Modern processors face scalability challenges in side-channel security verification, and hardware fuzzing struggles to detect information leaks (e.g., Spectre). To address this, we propose a coverage-guided hardware-software leakage-contract fuzzing methodology. Our approach introduces three key contributions: (1) a self-composition framework that explicitly exposes microarchitectural state divergences to characterize information leakage; (2) SCD (Self-Composition Deviation), the first security-oriented coverage metric, which guides the fuzzer toward execution paths violating the leakage contract; and (3) integration into a RISC-V microarchitecture simulator, with empirical validation on Rocket and BOOM cores. Compared to unguided fuzzing, our method significantly improves vulnerability detection efficiency. It bridges a critical gap between functional testing and formal verification, enabling scalable, practical, and security-aware microarchitectural validation.

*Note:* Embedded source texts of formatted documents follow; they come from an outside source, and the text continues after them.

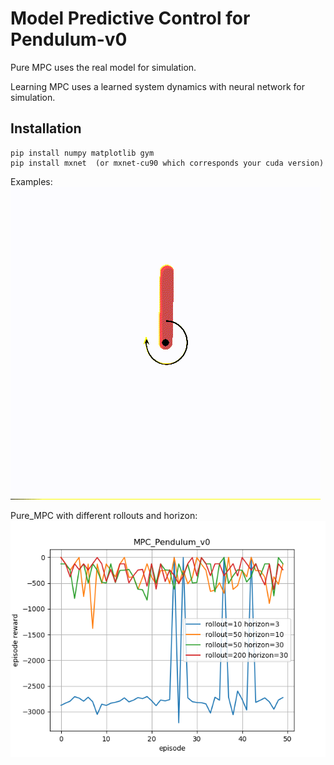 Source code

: # Model Predictive Control for Pendulum-v0

Pure MPC uses the real model for simulation.    

Learning MPC uses a learned system dynamics with neural network for simulation.


## Installation
```
pip install numpy matplotlib gym 
pip install mxnet  (or mxnet-cu90 which corresponds your cuda version)
```

Examples:       
![image](https://github.com/ZhengXinyue/Model-Predictive-Control/blob/master/Pure_MPC/pure_mpc.gif)


Pure_MPC with different rollouts and horizon:   
![image](https://github.com/ZhengXinyue/Model-Predictive-Control/blob/master/Pure_MPC/MPC_Pendulum_v0.png)  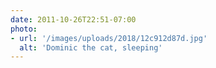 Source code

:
 ```yaml
---
date: 2011-10-26T22:51-07:00
photo:
- url: '/images/uploads/2018/12c912d87d.jpg'
  alt: 'Dominic the cat, sleeping'
---
```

Hardware-software leakage contracts have emerged as a formalism for specifying side-channel security guarantees of modern processors, yet verifying that a complex hardware design complies with its contract remains a major challenge. While verification provides strong guarantees, current verification approaches struggle to scale to industrial-sized designs. Conversely, prevalent hardware fuzzing approaches are designed to find functional correctness bugs, but are blind to information leaks like Spectre. To bridge this gap, we introduce a novel and scalable approach: coverage-guided hardware-software contract fuzzing. Our methodology leverages a self-compositional framework to make information leakage directly observable as microarchitectural state divergence. The core of our contribution is a new, security-oriented coverage metric, Self-Composition Deviation (SCD), which guides the fuzzer to explore execution paths that violate the leakage contract. We implemented this approach and performed an extensive evaluation on two open-source RISC-V cores: the in-order Rocket Core and the complex out-of-order BOOM core. Our results demonstrate that coverage-guided strategies outperform unguided fuzzing and that increased microarchitectural coverage leads to a faster discovery of security vulnerabilities in the BOOM core.